La moule a de l’avenir

Alors que les vacances se rapportent, avec les fameuses marinières et autres mouclades qu’on aime particulièrement pendant l’été, Jérôme nous raconte une brève histoire de la moule et de son avenir…

La moule
La moule © Getty - Photo de Geri Lavror

C’est dommage qu’on ne puisse pas interviewer une moule « ça va bien vous sinon ?! » sinon je lui demanderais ce que ça fait d’avoir un grand avenir. 

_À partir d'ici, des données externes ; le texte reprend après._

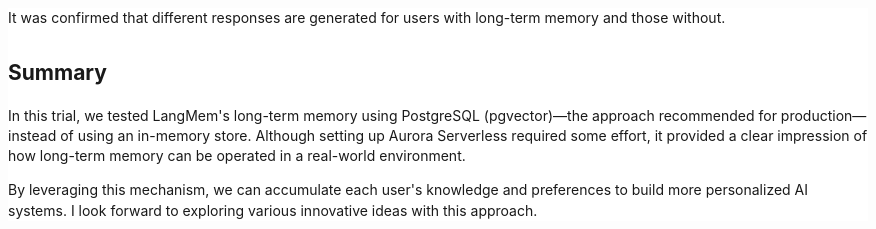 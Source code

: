 It was confirmed that different responses are generated for users with long-term memory and those without.

## Summary

In this trial, we tested LangMem's long-term memory using PostgreSQL (pgvector)—the approach recommended for production—instead of using an in-memory store.
Although setting up Aurora Serverless required some effort, it provided a clear impression of how long-term memory can be operated in a real-world environment.

By leveraging this mechanism, we can accumulate each user's knowledge and preferences to build more personalized AI systems.
I look forward to exploring various innovative ideas with this approach.
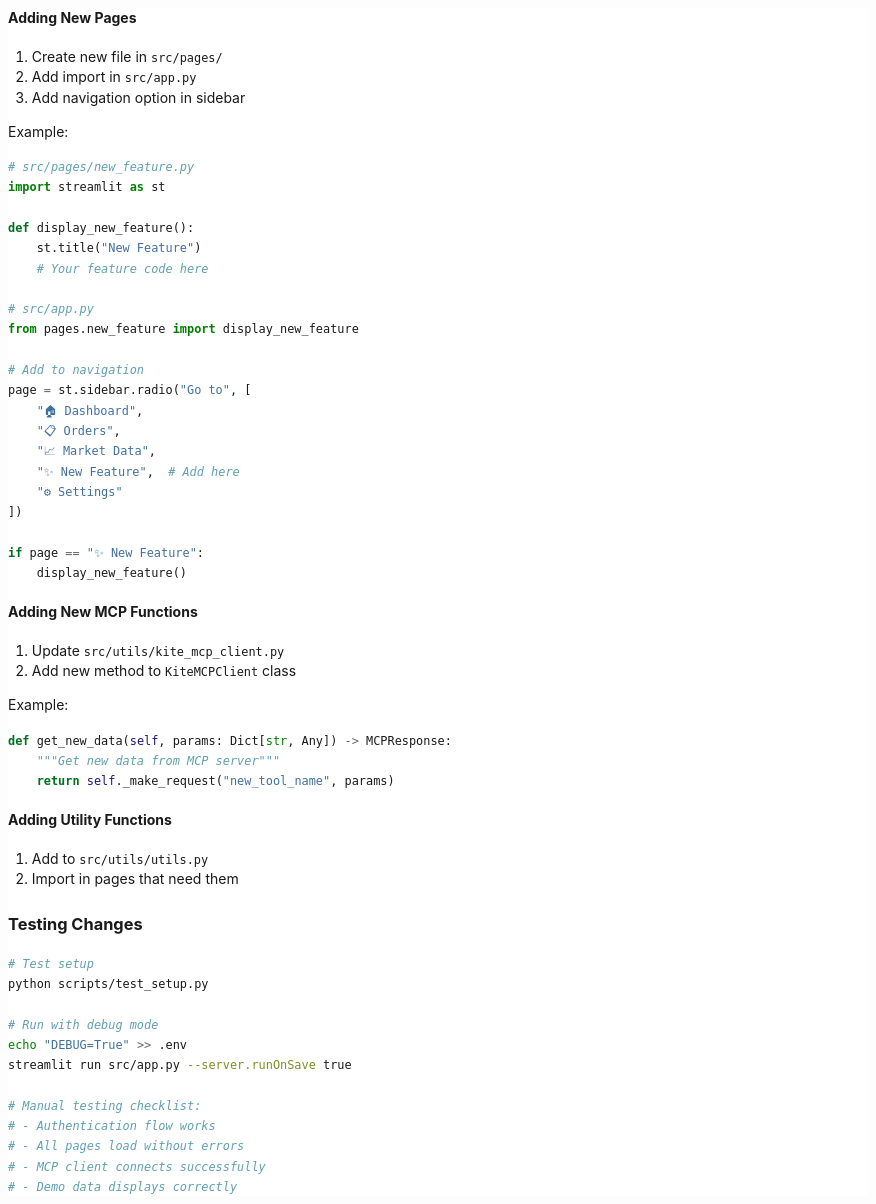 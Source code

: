 #### Adding New Pages
1. Create new file in `src/pages/`
2. Add import in `src/app.py`
3. Add navigation option in sidebar

Example:
```python
# src/pages/new_feature.py
import streamlit as st

def display_new_feature():
    st.title("New Feature")
    # Your feature code here

# src/app.py
from pages.new_feature import display_new_feature

# Add to navigation
page = st.sidebar.radio("Go to", [
    "🏠 Dashboard", 
    "📋 Orders", 
    "📈 Market Data", 
    "✨ New Feature",  # Add here
    "⚙️ Settings"
])

if page == "✨ New Feature":
    display_new_feature()
```

#### Adding New MCP Functions
1. Update `src/utils/kite_mcp_client.py`
2. Add new method to `KiteMCPClient` class

Example:
```python
def get_new_data(self, params: Dict[str, Any]) -> MCPResponse:
    """Get new data from MCP server"""
    return self._make_request("new_tool_name", params)
```

#### Adding Utility Functions
1. Add to `src/utils/utils.py`
2. Import in pages that need them

### Testing Changes

```bash
# Test setup
python scripts/test_setup.py

# Run with debug mode
echo "DEBUG=True" >> .env
streamlit run src/app.py --server.runOnSave true

# Manual testing checklist:
# - Authentication flow works
# - All pages load without errors  
# - MCP client connects successfully
# - Demo data displays correctly
```
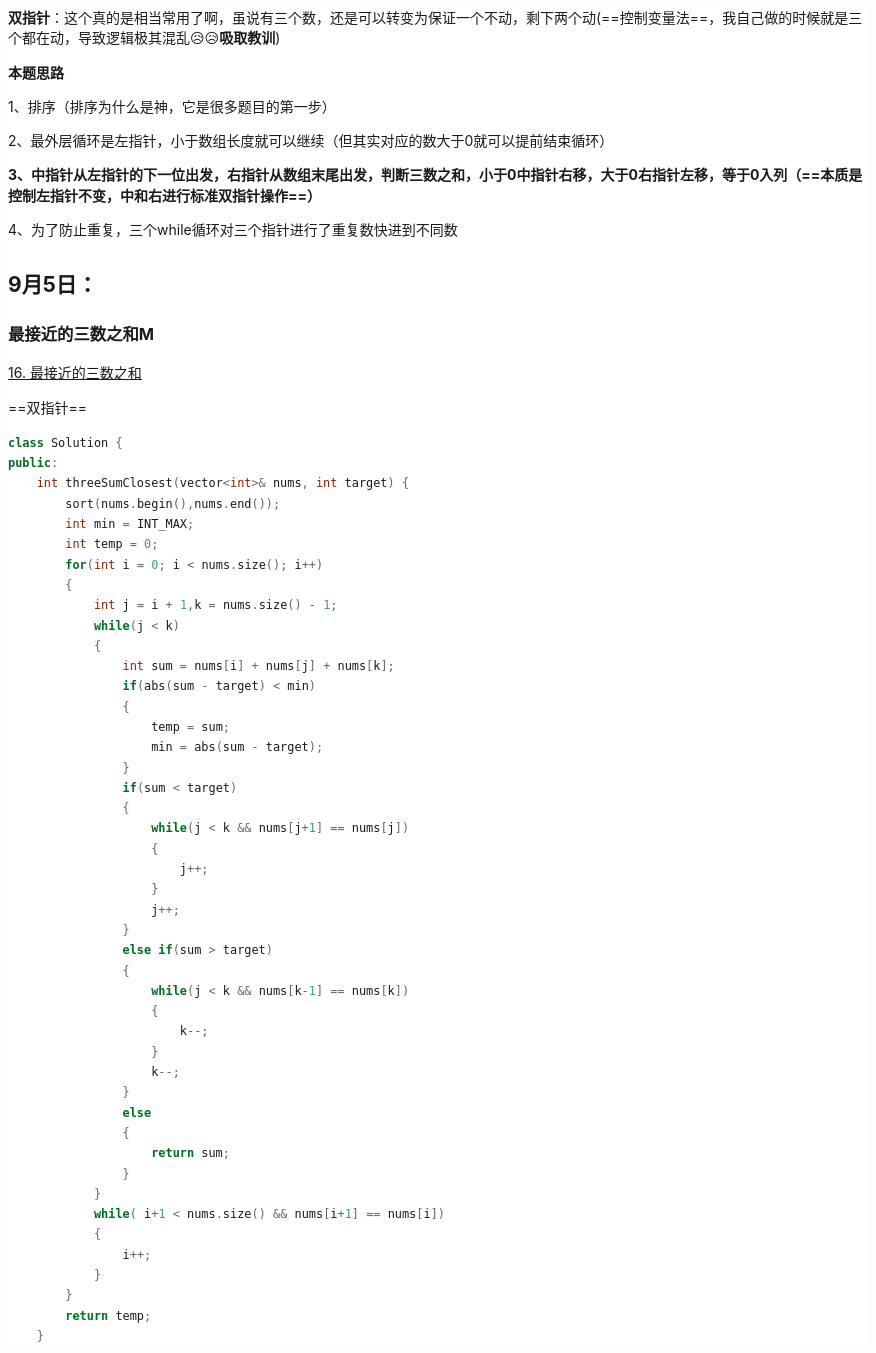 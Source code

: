 **双指针**：这个真的是相当常用了啊，虽说有三个数，还是可以转变为保证一个不动，剩下两个动(==控制变量法==，我自己做的时候就是三个都在动，导致逻辑极其混乱😥😥**吸取教训**)

**本题思路**

1、排序（排序为什么是神，它是很多题目的第一步）

2、最外层循环是左指针，小于数组长度就可以继续（但其实对应的数大于0就可以提前结束循环）

**3、中指针从左指针的下一位出发，右指针从数组末尾出发，判断三数之和，小于0中指针右移，大于0右指针左移，等于0入列（==本质是控制左指针不变，中和右进行标准双指针操作==）**

4、为了防止重复，三个while循环对三个指针进行了重复数快进到不同数

## 9月5日：

### 最接近的三数之和M

[16. 最接近的三数之和](https://leetcode.cn/problems/3sum-closest/)

==双指针==

```c++
class Solution {
public:
    int threeSumClosest(vector<int>& nums, int target) {
        sort(nums.begin(),nums.end());
        int min = INT_MAX;
        int temp = 0;
        for(int i = 0; i < nums.size(); i++)
        {
            int j = i + 1,k = nums.size() - 1;
            while(j < k)
            {
                int sum = nums[i] + nums[j] + nums[k];
                if(abs(sum - target) < min)
                {
                    temp = sum;
                    min = abs(sum - target);
                }
                if(sum < target)
                {
                    while(j < k && nums[j+1] == nums[j])
                    {
                        j++;
                    }
                    j++;
                }
                else if(sum > target)
                {
                    while(j < k && nums[k-1] == nums[k])
                    {
                        k--;
                    }
                    k--;
                }
                else
                {
                    return sum;
                }
            }
            while( i+1 < nums.size() && nums[i+1] == nums[i])
            {
                i++;
            }
        }
        return temp;
    }
``` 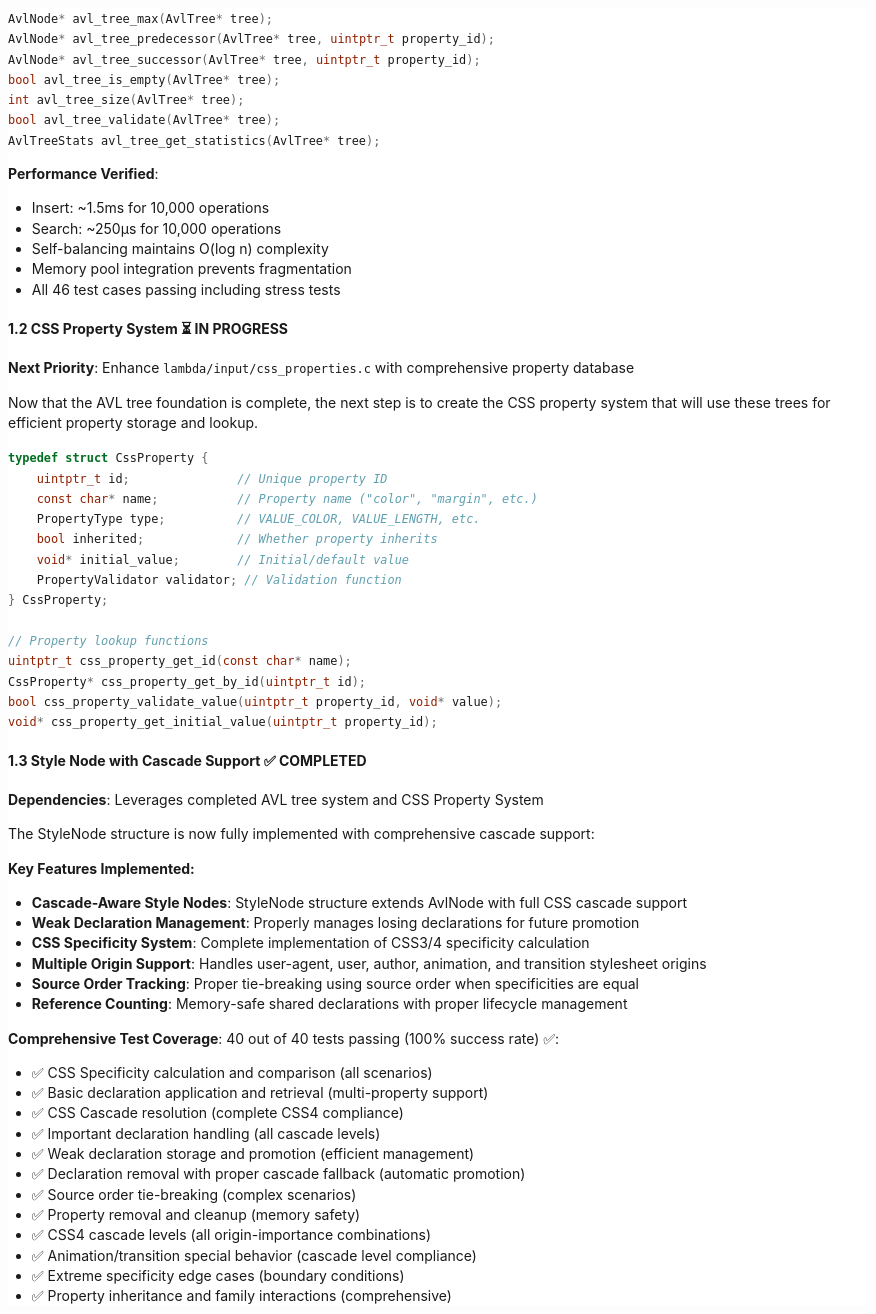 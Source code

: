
 ```c
AvlNode* avl_tree_max(AvlTree* tree);
AvlNode* avl_tree_predecessor(AvlTree* tree, uintptr_t property_id);
AvlNode* avl_tree_successor(AvlTree* tree, uintptr_t property_id);
bool avl_tree_is_empty(AvlTree* tree);
int avl_tree_size(AvlTree* tree);
bool avl_tree_validate(AvlTree* tree);
AvlTreeStats avl_tree_get_statistics(AvlTree* tree);
```

**Performance Verified**:
- Insert: ~1.5ms for 10,000 operations
- Search: ~250μs for 10,000 operations
- Self-balancing maintains O(log n) complexity
- Memory pool integration prevents fragmentation
- All 46 test cases passing including stress tests

#### 1.2 CSS Property System ⏳ IN PROGRESS
**Next Priority**: Enhance `lambda/input/css_properties.c` with comprehensive property database

Now that the AVL tree foundation is complete, the next step is to create the CSS property system that will use these trees for efficient property storage and lookup.

```c
typedef struct CssProperty {
    uintptr_t id;               // Unique property ID
    const char* name;           // Property name ("color", "margin", etc.)
    PropertyType type;          // VALUE_COLOR, VALUE_LENGTH, etc.
    bool inherited;             // Whether property inherits
    void* initial_value;        // Initial/default value
    PropertyValidator validator; // Validation function
} CssProperty;

// Property lookup functions
uintptr_t css_property_get_id(const char* name);
CssProperty* css_property_get_by_id(uintptr_t id);
bool css_property_validate_value(uintptr_t property_id, void* value);
void* css_property_get_initial_value(uintptr_t property_id);
```

#### 1.3 Style Node with Cascade Support ✅ COMPLETED
**Dependencies**: Leverages completed AVL tree system and CSS Property System

The StyleNode structure is now fully implemented with comprehensive cascade support:

**Key Features Implemented:**
- **Cascade-Aware Style Nodes**: StyleNode structure extends AvlNode with full CSS cascade support
- **Weak Declaration Management**: Properly manages losing declarations for future promotion
- **CSS Specificity System**: Complete implementation of CSS3/4 specificity calculation
- **Multiple Origin Support**: Handles user-agent, user, author, animation, and transition stylesheet origins
- **Source Order Tracking**: Proper tie-breaking using source order when specificities are equal
- **Reference Counting**: Memory-safe shared declarations with proper lifecycle management

**Comprehensive Test Coverage**: 40 out of 40 tests passing (100% success rate) ✅:
- ✅ CSS Specificity calculation and comparison (all scenarios)
- ✅ Basic declaration application and retrieval (multi-property support)
- ✅ CSS Cascade resolution (complete CSS4 compliance)
- ✅ Important declaration handling (all cascade levels)
- ✅ Weak declaration storage and promotion (efficient management)
- ✅ Declaration removal with proper cascade fallback (automatic promotion)
- ✅ Source order tie-breaking (complex scenarios)
- ✅ Property removal and cleanup (memory safety)
- ✅ CSS4 cascade levels (all origin-importance combinations)
- ✅ Animation/transition special behavior (cascade level compliance)
- ✅ Extreme specificity edge cases (boundary conditions)
- ✅ Property inheritance and family interactions (comprehensive)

La moule a nourri de nombreux êtres humains. Dans le nord de la France, on a retrouvé des tas de coquilles de moules sur un site préhistorique, donc bien avant la foire de Lille. En plus d’être mangées, elles servaient peut-être aussi de cuillères voire d’unité de mesure. La mytiliculture, autrement dit élevage des moules, serait très ancienne. La légende l’attribue à un Irlandais nommé Patrick Walton qui se serait échoué en 1235 après un naufrage en Vendée. Sans ressources, il aurait entrepris d’accrocher des filets à des poteaux pour attraper des oiseaux. Et en fait d’oiseaux, de nombreuses moules se seraient accrochées dessus. Les premiers bouchots donc. 

Mytiliculture à Saint Cast, Côtes d'Armor en Bretagne, France
Mytiliculture à Saint Cast, Côtes d'Armor en Bretagne, France © Getty - Photo : ICHAUVEL

Aujourd’hui, les Français mangent 140 000 tonnes par an en moyenne. Et la moule a de l’avenir ! D’abord, elle est observée par les spécialistes de l’environnement parce qu’elle disparaît quand l’eau est trop polluée et qu’elle ne supporte pas l’eau vraiment froide, inquiétant d’ailleurs puisqu’elle apparaît en arctique. 

D’autres ont trouvé comment retraiter le byssus, le petit filament des moules, pour le donner à manger aux élevages de poules et donc ne rien perdre. Et d’autres enfin étudient de très près la colle qui sert à la moule pour s’agripper. Naturelle, d’une solidité incroyable, elle est une piste pour la chirurgie, notamment pour la chirurgie fœtale. Bref la moule a de l’avenir. Et on n’arrête pas l’histoire.